■ **What you have to do**
Output all records below verbatim.

■ **Collected data**
BEGIN
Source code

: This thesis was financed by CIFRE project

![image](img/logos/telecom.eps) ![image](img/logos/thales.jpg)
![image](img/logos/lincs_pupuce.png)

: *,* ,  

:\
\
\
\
END
■ **Answer to the problem**
Source code

: This thesis was financed by CIFRE project

![image](img/logos/telecom.eps) ![image](img/logos/thales.jpg)
![image](img/logos/lincs_pupuce.png)

: *,* ,  

:\
\
\
\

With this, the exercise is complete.